A Hambourg comme à Dantzig, le père de Schopenhauer menait un grand train de maison ; il possédait des statues, des tableaux, une bibliothèque riche surtout en ouvrages anglais et français. Schopenhauer fut donc élevé dans l’opulence ; plus tard, lorsqu’il sentit le prix de l’indépendance pour un philosophe et que même il en eût fait une condition du droit de philosopher, il conçut une vive reconnaissance pour celui qui avait assuré la sienne, et il l’exprimait en termes curieux dans la dédicace d’un de ses ouvrages. « Si j’ai pu développer, disait-il, les forces que la nature m’a départies et en faire un juste emploi, si j’ai pu suivre l’impulsion de mon génie, travailler et penser pour la foule des hommes, qui ne faisait rien pour moi, c’est à toi que je le dois, ô mon noble père, à ton activité, à ta prudence, à ton esprit d’épargne, à ton souci de l’avenir. Sois béni pour m’avoir soutenu dans ce monde où sans toi j’aurais péri mille fois ! » Son père aurait voulu en faire un négociant ; mais l’enfant montrait pour cette carrière une extrême répugnance.
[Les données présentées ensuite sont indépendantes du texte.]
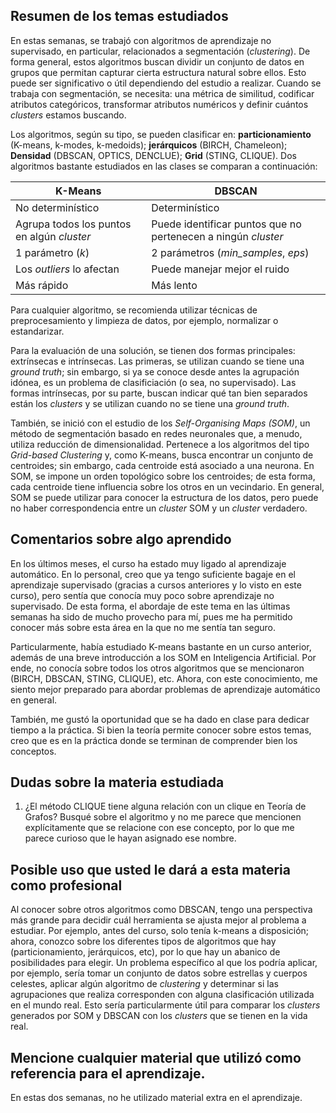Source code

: ## Resumen de los temas estudiados

En estas semanas, se trabajó con algoritmos de aprendizaje no supervisado, en particular, relacionados a segmentación (*clustering*). De forma general, estos algoritmos buscan dividir un conjunto de datos en grupos que permitan capturar cierta estructura natural sobre ellos. Esto puede ser significativo o útil dependiendo del estudio a realizar. Cuando se trabaja con segmentación, se necesita: una métrica de similitud, codificar atributos categóricos, transformar atributos numéricos y definir cuántos *clusters* estamos buscando.

Los algoritmos, según su tipo, se pueden clasificar en: **particionamiento** (K-means, k-modes, k-medoids); **jerárquicos** (BIRCH, Chameleon); **Densidad** (DBSCAN, OPTICS, DENCLUE); **Grid** (STING, CLIQUE). Dos algoritmos bastante estudiados en las clases se comparan a continuación:

| K-Means     | DBSCAN |
| ----------- | ----------- |
| No determinístico      | Determinístico       |
| Agrupa todos los puntos en algún *cluster*   | Puede identificar puntos que no pertenecen a ningún *cluster*        |
| 1 parámetro (*k*)      |2 parámetros (*min_samples*, *eps*)      |
| Los *outliers* lo afectan      | Puede manejar mejor el ruido       |
| Más rápido      | Más lento        |

Para cualquier algoritmo, se recomienda utilizar técnicas de preprocesamiento y limpieza de datos, por ejemplo, normalizar o estandarizar.

Para la evaluación de una solución, se tienen dos formas principales: extrínsecas e intrínsecas. Las primeras, se utilizan cuando se tiene una *ground truth*; sin embargo, si ya se conoce desde antes la agrupación idónea, es un problema de clasificiación (o sea, no supervisado). Las formas intrínsecas, por su parte, buscan indicar qué tan bien separados están los *clusters* y se utilizan cuando no se tiene una *ground truth*.

También, se inició con el estudio de los *Self-Organising Maps (SOM)*, un método de segmentación basado en redes neuronales que, a menudo, utiliza reducción de dimensionalidad. Pertenece a los algoritmos del tipo *Grid-based Clustering* y, como K-means, busca encontrar un conjunto de centroides; sin embargo, cada centroide está asociado a una neurona. En SOM, se impone un orden topológico sobre los centroides; de esta forma, cada centroide tiene influencia sobre los otros en un vecindario. En general, SOM se puede utilizar para conocer la estructura de los datos, pero puede no haber correspondencia entre un *cluster* SOM y un *cluster* verdadero.

## Comentarios sobre algo aprendido

En los últimos meses, el curso ha estado muy ligado al aprendizaje automático. En lo personal, creo que ya tengo suficiente bagaje en el aprendizaje supervisado (gracias a cursos anteriores y lo visto en este curso), pero sentía que conocía muy poco sobre aprendizaje no supervisado. De esta forma, el abordaje de este tema en las últimas semanas ha sido de mucho provecho para mí, pues me ha permitido conocer más sobre esta área en la que no me sentía tan seguro.

Particularmente, había estudiado K-means bastante en un curso anterior, además de una breve introducción a los SOM en Inteligencia Artificial. Por ende, no conocía sobre todos los otros algoritmos que se mencionaron (BIRCH, DBSCAN, STING, CLIQUE), etc. Ahora, con este conocimiento, me siento mejor preparado para abordar problemas de aprendizaje automático en general.

También, me gustó la oportunidad que se ha dado en clase para dedicar tiempo a la práctica. Si bien la teoría permite conocer sobre estos temas, creo que es en la práctica donde se terminan de comprender bien los conceptos.

## Dudas sobre la materia estudiada

1. ¿El método CLIQUE tiene alguna relación con un clique en Teoría de Grafos? Busqué sobre el algoritmo y no me parece que mencionen explícitamente que se relacione con ese concepto, por lo que me parece curioso que le hayan asignado ese nombre.

## Posible uso que usted le dará a esta materia como profesional

Al conocer sobre otros algoritmos como DBSCAN, tengo una perspectiva más grande para decidir cuál herramienta se ajusta mejor al problema a estudiar. Por ejemplo, antes del curso, solo tenía k-means a disposición; ahora, conozco sobre los diferentes tipos de algoritmos que hay (particionamiento, jerárquicos, etc), por lo que hay un abanico de posibilidades para elegir. Un problema específico al que los podría aplicar, por ejemplo, sería tomar un conjunto de datos sobre estrellas y cuerpos celestes, aplicar algún algoritmo de *clustering* y determinar si las agrupaciones que realiza corresponden con alguna clasificación utilizada en el mundo real. Esto sería particularmente útil para comparar los *clusters* generados por SOM y DBSCAN con los *clusters* que se tienen en la vida real.

## Mencione cualquier material que utilizó como referencia para el aprendizaje.
En estas dos semanas, no he utilizado material extra en el aprendizaje.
On crut la surmonter en flattant son goût pour les voyages, et on lui promit de le faire voyager pendant deux ans à la condition qu’au bout de ce temps il se consacrerait aux affaires. Il accepta le marché, et parcourut avec son père une partie de l’Europe. Le délai expiré, il entra dans une maison de commerce de Hambourg, et il y était depuis quelques mois lorsque son père mourut. Il ne se crut pas dégagé pour cela de sa parole et poursuivit ses efforts pour accomplir le vœu paternel ; mais il tomba dans une mélancolie profonde, de sorte que sa mère, fatiguée de ses plaintes, lui rendit la liberté. Il avait dix-neuf ans : il se hâta d’aller s’asseoir sur les bancs du gymnase pour réparer le temps perdu.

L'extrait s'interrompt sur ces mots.